Problem:
Looking at the records below, say how many lines include "definiert", and add nothing else.

(Source texts of formatted documents)

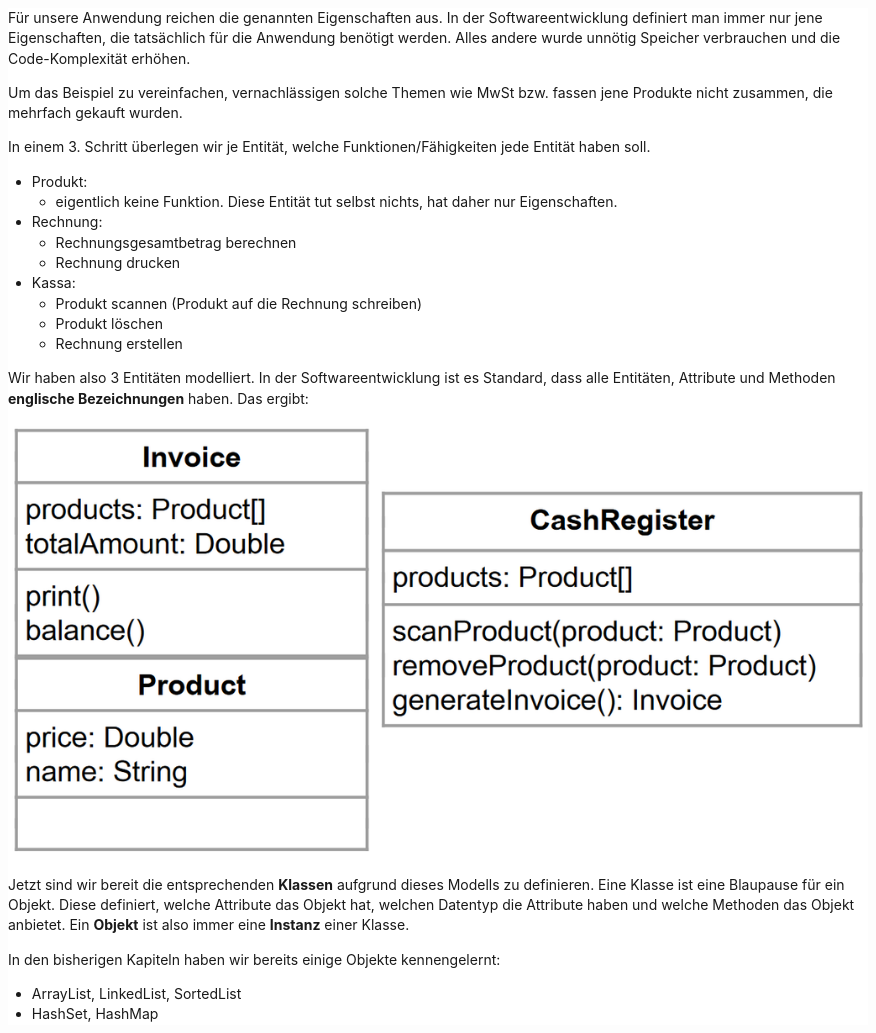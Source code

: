 Für unsere Anwendung reichen die genannten Eigenschaften aus. In der Softwareentwicklung definiert man immer nur jene Eigenschaften, die tatsächlich für die Anwendung benötigt werden. Alles andere wurde unnötig Speicher verbrauchen und die Code-Komplexität erhöhen. 

Um das Beispiel zu vereinfachen, vernachlässigen solche Themen wie MwSt bzw. fassen jene Produkte nicht zusammen, die mehrfach gekauft wurden.

In einem 3. Schritt überlegen wir je Entität, welche Funktionen/Fähigkeiten jede Entität haben soll.

- Produkt: 
  - eigentlich keine Funktion. Diese Entität tut selbst nichts, hat daher nur Eigenschaften.
- Rechnung:
  - Rechnungsgesamtbetrag berechnen
  - Rechnung drucken
- Kassa:
  - Produkt scannen (Produkt auf die Rechnung schreiben)
  - Produkt löschen
  - Rechnung erstellen

Wir haben also 3 Entitäten modelliert. In der Softwareentwicklung ist es Standard, dass alle Entitäten, Attribute und Methoden **englische Bezeichnungen** haben. Das ergibt:

![Objekt-Struktur der Registrierkassa](img/01-registrierkassa-struktur.png)

Jetzt sind wir bereit die entsprechenden **Klassen** aufgrund dieses Modells zu definieren. Eine Klasse ist eine Blaupause für ein Objekt. Diese definiert, welche Attribute das Objekt hat, welchen Datentyp die Attribute haben und welche Methoden das Objekt anbietet. Ein **Objekt** ist also immer eine **Instanz** einer Klasse.

In den bisherigen Kapiteln haben wir bereits einige Objekte kennengelernt:
- ArrayList, LinkedList, SortedList
- HashSet, HashMap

Response to this exercise:
2